La causa nació viciada: la primera fiscal, Roxana Castelli, les entregó la investigación a los mismos policías señalados. Durante los primeros cuarenta días que siguieron a la denuncia de la familia, se destruyeron pruebas, se “limpió el terreno” y se entorpeció cualquier pesquisa. Juan Manuel Combi, abogado de la familia de Luciano, razona: “No tenemos la prueba principal, que es el cuerpo. Si hay algo que enseñó la dictadura, es que si no hay cuerpo no hay verdad”. De hecho, el primer juez del caso Bru, Amílcar Vara (terminó destituido), repetía los fundamentos de la junta militar: “Si no hay cuerpo, no hay delito”.

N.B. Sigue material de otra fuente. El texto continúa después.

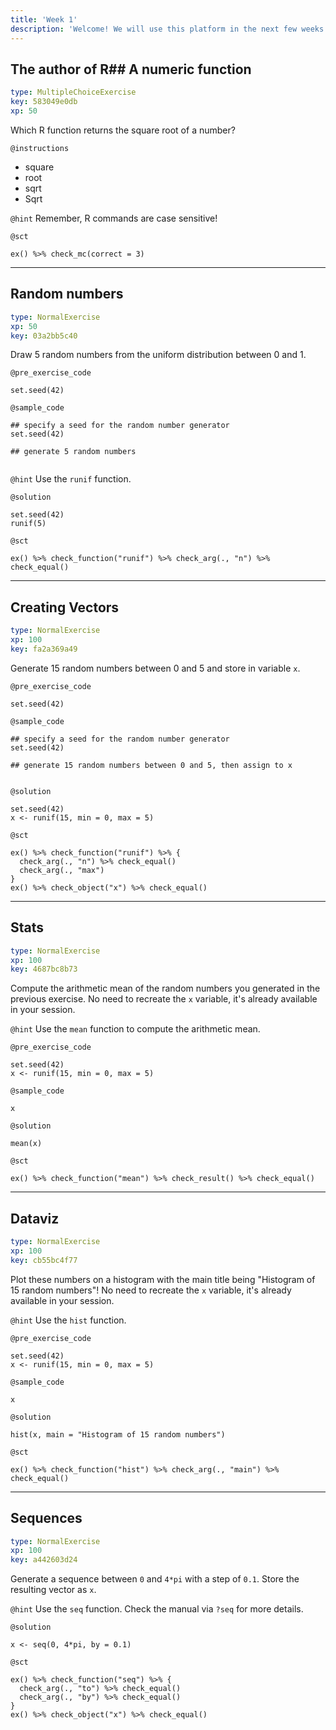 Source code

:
 ```yaml
---
title: 'Week 1'
description: 'Welcome! We will use this platform in the next few weeks for syntax-oriented homeworks, so that you can practice what we have learned in R.'
---
```


## The author of R## A numeric function

```yaml
type: MultipleChoiceExercise
key: 583049e0db
xp: 50
```

Which R function returns the square root of a number?

`@instructions`
- square
- root
- sqrt
- Sqrt

`@hint`
Remember, R commands are case sensitive!

`@sct`
```{r}
ex() %>% check_mc(correct = 3)
```

---

## Random numbers

```yaml
type: NormalExercise
xp: 50
key: 03a2bb5c40
```

Draw 5 random numbers from the uniform distribution between 0 and 1.

`@pre_exercise_code`
```{r}
set.seed(42)
```

`@sample_code`
```{r}
## specify a seed for the random number generator
set.seed(42)

## generate 5 random numbers


```

`@hint`
Use the `runif` function.


`@solution`
```{r}
set.seed(42)
runif(5)
```

`@sct`
```{r}
ex() %>% check_function("runif") %>% check_arg(., "n") %>% check_equal()
```

---

## Creating Vectors

```yaml
type: NormalExercise
xp: 100
key: fa2a369a49
```

Generate 15 random numbers between 0 and 5 and store in variable `x`.

`@pre_exercise_code`
```{r}
set.seed(42)
```

`@sample_code`
```{r}
## specify a seed for the random number generator
set.seed(42)

## generate 15 random numbers between 0 and 5, then assign to x


```

`@solution`
```{r}
set.seed(42)
x <- runif(15, min = 0, max = 5)
```

`@sct`
```{r}
ex() %>% check_function("runif") %>% {
  check_arg(., "n") %>% check_equal()
  check_arg(., "max")
}
ex() %>% check_object("x") %>% check_equal()
```

---

## Stats

```yaml
type: NormalExercise
xp: 100
key: 4687bc8b73
```

Compute the arithmetic mean of the random numbers you generated in the previous exercise. No need to recreate the `x` variable, it's already available in your session.

`@hint`
Use the `mean` function to compute the arithmetic mean.

`@pre_exercise_code`
```{r}
set.seed(42)
x <- runif(15, min = 0, max = 5)
```

`@sample_code`
```{r}
x
```

`@solution`
```{r}
mean(x)
```

`@sct`
```{r}
ex() %>% check_function("mean") %>% check_result() %>% check_equal()
```

---

## Dataviz

```yaml
type: NormalExercise
xp: 100
key: cb55bc4f77
```

Plot these numbers on a histogram with the main title being "Histogram of 15 random numbers"! No need to recreate the `x` variable, it's already available in your session.

`@hint`
Use the `hist` function.

`@pre_exercise_code`
```{r}
set.seed(42)
x <- runif(15, min = 0, max = 5)
```

`@sample_code`
```{r}
x
```

`@solution`
```{r}
hist(x, main = "Histogram of 15 random numbers")
```

`@sct`
```{r}
ex() %>% check_function("hist") %>% check_arg(., "main") %>% check_equal()
```

---

## Sequences

```yaml
type: NormalExercise
xp: 100
key: a442603d24
```

Generate a sequence between `0` and `4*pi` with a step of `0.1`. Store the resulting vector as `x`.

`@hint`
Use the `seq` function. Check the manual via `?seq` for more details.

`@solution`
```{r}
x <- seq(0, 4*pi, by = 0.1)
```

`@sct`
```{r}
ex() %>% check_function("seq") %>% {
  check_arg(., "to") %>% check_equal()
  check_arg(., "by") %>% check_equal()
}
ex() %>% check_object("x") %>% check_equal()
```


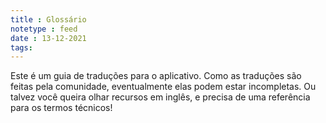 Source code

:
 ```yaml
---
title : Glossário
notetype : feed
date : 13-12-2021
tags: 
---
```


Este é um guia de traduções para o aplicativo. Como as traduções são feitas pela comunidade, eventualmente elas podem estar incompletas. Ou talvez você queira olhar recursos em inglês, e precisa de uma referência para os termos técnicos! 
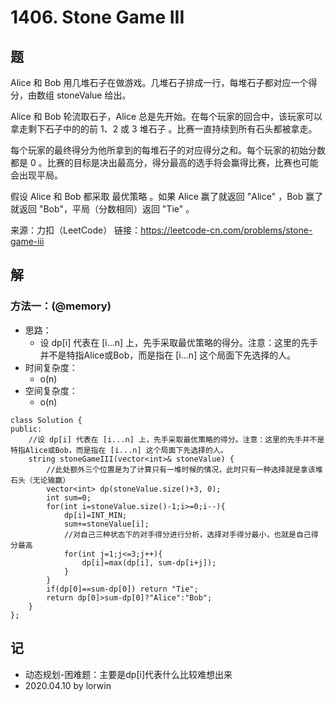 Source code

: # 1406. Stone Game III

## 题

Alice 和 Bob 用几堆石子在做游戏。几堆石子排成一行，每堆石子都对应一个得分，由数组 stoneValue 给出。

Alice 和 Bob 轮流取石子，Alice 总是先开始。在每个玩家的回合中，该玩家可以拿走剩下石子中的的前 1、2 或 3 堆石子 。比赛一直持续到所有石头都被拿走。

每个玩家的最终得分为他所拿到的每堆石子的对应得分之和。每个玩家的初始分数都是 0 。比赛的目标是决出最高分，得分最高的选手将会赢得比赛，比赛也可能会出现平局。

假设 Alice 和 Bob 都采取 最优策略 。如果 Alice 赢了就返回 "Alice" ，Bob 赢了就返回 "Bob"，平局（分数相同）返回 "Tie" 。

来源：力扣（LeetCode）
链接：https://leetcode-cn.com/problems/stone-game-iii

## 解

### 方法一：(@memory)
- 思路：
  - 设 dp[i] 代表在 [i...n] 上，先手采取最优策略的得分。注意：这里的先手并不是特指Alice或Bob，而是指在 [i...n] 这个局面下先选择的人。
- 时间复杂度：
  - o(n)
- 空间复杂度：
  - o(n)
```
class Solution {
public:
    //设 dp[i] 代表在 [i...n] 上，先手采取最优策略的得分。注意：这里的先手并不是特指Alice或Bob，而是指在 [i...n] 这个局面下先选择的人。
    string stoneGameIII(vector<int>& stoneValue) {
        //此处额外三个位置是为了计算只有一堆时候的情况，此时只有一种选择就是拿该堆石头（无论输赢）
        vector<int> dp(stoneValue.size()+3, 0);
        int sum=0;
        for(int i=stoneValue.size()-1;i>=0;i--){
            dp[i]=INT_MIN;
            sum+=stoneValue[i];
            //对自己三种状态下的对手得分进行分析，选择对手得分最小，也就是自己得分最高
            for(int j=1;j<=3;j++){
                dp[i]=max(dp[i], sum-dp[i+j]);
            }
        }
        if(dp[0]==sum-dp[0]) return "Tie";
        return dp[0]>sum-dp[0]?"Alice":"Bob";
    }
};
```

## 记

- 动态规划-困难题：主要是dp[i]代表什么比较难想出来
- 2020.04.10 by lorwin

El gobernador Daniel Scioli comenzó a sentir que la imagen que tanto debe cuidar para 2015 podía deteriorarse por la inmovilidad del caso Arruga en los Tribunales y empezó a moverse. Recibió a los familiares de Luciano el 16 de agosto de 2012, tras 44 meses de pedidos infructuosos. Esa noche, la Secretaría de Derechos Humanos bonaerense, a cargo de Guido Carlotto (hijo de Estela), reconoció públicamente, por primera vez desde 2009, que “la desaparición de Arruga representa una vulneración del Estado de derecho que debemos reparar”. Por eso, Scioli comprometió su “decisión política” de “esclarecer el caso”.
Los ocho agentes sospechosos siguen activos en las filas de la Bonaerense (fueron apartados unos meses en 2009 por el ex ministro de Seguridad Carlos Stornelli). La causa se movió gracias a Horacio Verbitsky, ultracrítico de las políticas de seguridad de Scioli y su ministro Ricardo Casal. El director del Centro de Estudios Sociales y Legales (CELS) encabezó, a fines de diciembre, una lapidaria rueda de prensa en la sede de la entidad junto a Vanesa Orieta, abogados y organismos de DD.HH. El periodista denunció una “complicidad policial, judicial y política”. Por su parte, la madre de Luciano pidió un jury contra la primera fiscal del caso. Los fiscales que la sucedieron, Celia Cejas y Carlos Arribas, en pocos días solicitaron la primera detención al juez Banco. El CELS, en noviembre de 2010, incorporó su equipo de abogados a la querella al ver que la Justicia se burlaba una y otra vez de la familia de Arruga.
“La investigación recién logró dar algunos pasos tras cuatro años de irregularidades en la instrucción, de maniobras de encubrimiento y de impunidad. Durante todo este tiempo, la actitud del gobierno provincial fue, al menos, condescendiente con el pésimo accionar judicial y de la Policía. No hay imputados en la causa principal”, advierte el CELS.
A todo esto, la familia sigue esperando que la Secretaría de DD.HH. de la Nación se involucre: sólo hubo una reunión protocolar con un funcionario de rango medio en 2009. Vanesa, la hermana de Luciano, recordó más de una vez que “Luciano era un ciudadano nacional” y que “si el gobierno de la Provincia no responde, le iremos a pedir respuestas a la Presidenta”. El 24 de marzo de 2011, el intendente de La Matanza, Fernando Espinoza, cerró el destacamento donde detuvieron a Luciano y allí se erigió el Espacio para la Memoria Luciano Arruga. Entre tanta bronca, dolor y lágrimas, Vanesa dejó un mensaje derecho y humano que ni el mismo intendente peronista pudo aguantar sin inmutarse: “Mi hermano venía a sacar comida a mi casa cuando sus amigos no tenían para comer. Y yo no sé cuántas personas hoy hacen actos como ése”.